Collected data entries
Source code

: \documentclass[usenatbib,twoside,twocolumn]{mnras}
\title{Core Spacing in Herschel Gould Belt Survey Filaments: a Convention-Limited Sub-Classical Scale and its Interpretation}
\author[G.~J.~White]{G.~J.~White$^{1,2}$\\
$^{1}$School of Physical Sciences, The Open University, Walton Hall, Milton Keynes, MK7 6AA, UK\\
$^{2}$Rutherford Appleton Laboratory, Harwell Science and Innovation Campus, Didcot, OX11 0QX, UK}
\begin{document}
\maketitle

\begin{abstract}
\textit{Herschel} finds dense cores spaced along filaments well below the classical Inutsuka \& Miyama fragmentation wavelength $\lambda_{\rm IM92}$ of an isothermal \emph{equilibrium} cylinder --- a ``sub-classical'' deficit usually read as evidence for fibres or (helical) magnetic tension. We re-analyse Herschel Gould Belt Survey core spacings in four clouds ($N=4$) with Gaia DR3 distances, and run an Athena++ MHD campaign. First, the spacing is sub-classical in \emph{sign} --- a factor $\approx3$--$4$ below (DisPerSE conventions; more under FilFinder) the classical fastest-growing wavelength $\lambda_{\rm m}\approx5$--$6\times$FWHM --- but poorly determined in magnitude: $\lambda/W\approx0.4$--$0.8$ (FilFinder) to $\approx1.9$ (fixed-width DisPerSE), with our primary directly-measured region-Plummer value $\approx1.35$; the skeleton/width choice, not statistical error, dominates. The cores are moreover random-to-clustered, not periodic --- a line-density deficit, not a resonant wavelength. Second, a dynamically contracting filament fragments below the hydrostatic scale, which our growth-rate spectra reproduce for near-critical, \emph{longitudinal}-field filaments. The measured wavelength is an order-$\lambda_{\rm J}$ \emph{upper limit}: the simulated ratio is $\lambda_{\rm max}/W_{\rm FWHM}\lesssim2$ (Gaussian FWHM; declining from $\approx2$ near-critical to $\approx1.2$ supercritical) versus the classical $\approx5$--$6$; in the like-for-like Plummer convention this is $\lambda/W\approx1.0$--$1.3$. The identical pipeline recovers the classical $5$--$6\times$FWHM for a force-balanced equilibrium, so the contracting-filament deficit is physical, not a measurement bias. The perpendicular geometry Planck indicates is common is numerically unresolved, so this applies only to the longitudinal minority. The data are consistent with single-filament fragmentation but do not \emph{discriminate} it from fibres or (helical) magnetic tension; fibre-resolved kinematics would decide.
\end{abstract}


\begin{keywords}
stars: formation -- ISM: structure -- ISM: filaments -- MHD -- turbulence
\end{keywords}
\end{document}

- Your instructions -
Without omitting any record, transcribe the data exactly.

- Solution to the exercise -
Source code

: \documentclass[usenatbib,twoside,twocolumn]{mnras}
\title{Core Spacing in Herschel Gould Belt Survey Filaments: a Convention-Limited Sub-Classical Scale and its Interpretation}
\author[G.~J.~White]{G.~J.~White$^{1,2}$\\
$^{1}$School of Physical Sciences, The Open University, Walton Hall, Milton Keynes, MK7 6AA, UK\\
$^{2}$Rutherford Appleton Laboratory, Harwell Science and Innovation Campus, Didcot, OX11 0QX, UK}
\begin{document}
\maketitle

\begin{abstract}
\textit{Herschel} finds dense cores spaced along filaments well below the classical Inutsuka \& Miyama fragmentation wavelength $\lambda_{\rm IM92}$ of an isothermal \emph{equilibrium} cylinder --- a ``sub-classical'' deficit usually read as evidence for fibres or (helical) magnetic tension. We re-analyse Herschel Gould Belt Survey core spacings in four clouds ($N=4$) with Gaia DR3 distances, and run an Athena++ MHD campaign. First, the spacing is sub-classical in \emph{sign} --- a factor $\approx3$--$4$ below (DisPerSE conventions; more under FilFinder) the classical fastest-growing wavelength $\lambda_{\rm m}\approx5$--$6\times$FWHM --- but poorly determined in magnitude: $\lambda/W\approx0.4$--$0.8$ (FilFinder) to $\approx1.9$ (fixed-width DisPerSE), with our primary directly-measured region-Plummer value $\approx1.35$; the skeleton/width choice, not statistical error, dominates. The cores are moreover random-to-clustered, not periodic --- a line-density deficit, not a resonant wavelength. Second, a dynamically contracting filament fragments below the hydrostatic scale, which our growth-rate spectra reproduce for near-critical, \emph{longitudinal}-field filaments. The measured wavelength is an order-$\lambda_{\rm J}$ \emph{upper limit}: the simulated ratio is $\lambda_{\rm max}/W_{\rm FWHM}\lesssim2$ (Gaussian FWHM; declining from $\approx2$ near-critical to $\approx1.2$ supercritical) versus the classical $\approx5$--$6$; in the like-for-like Plummer convention this is $\lambda/W\approx1.0$--$1.3$. The identical pipeline recovers the classical $5$--$6\times$FWHM for a force-balanced equilibrium, so the contracting-filament deficit is physical, not a measurement bias. The perpendicular geometry Planck indicates is common is numerically unresolved, so this applies only to the longitudinal minority. The data are consistent with single-filament fragmentation but do not \emph{discriminate} it from fibres or (helical) magnetic tension; fibre-resolved kinematics would decide.
\end{abstract}


\begin{keywords}
stars: formation -- ISM: structure -- ISM: filaments -- MHD -- turbulence
\end{keywords}
\end{document}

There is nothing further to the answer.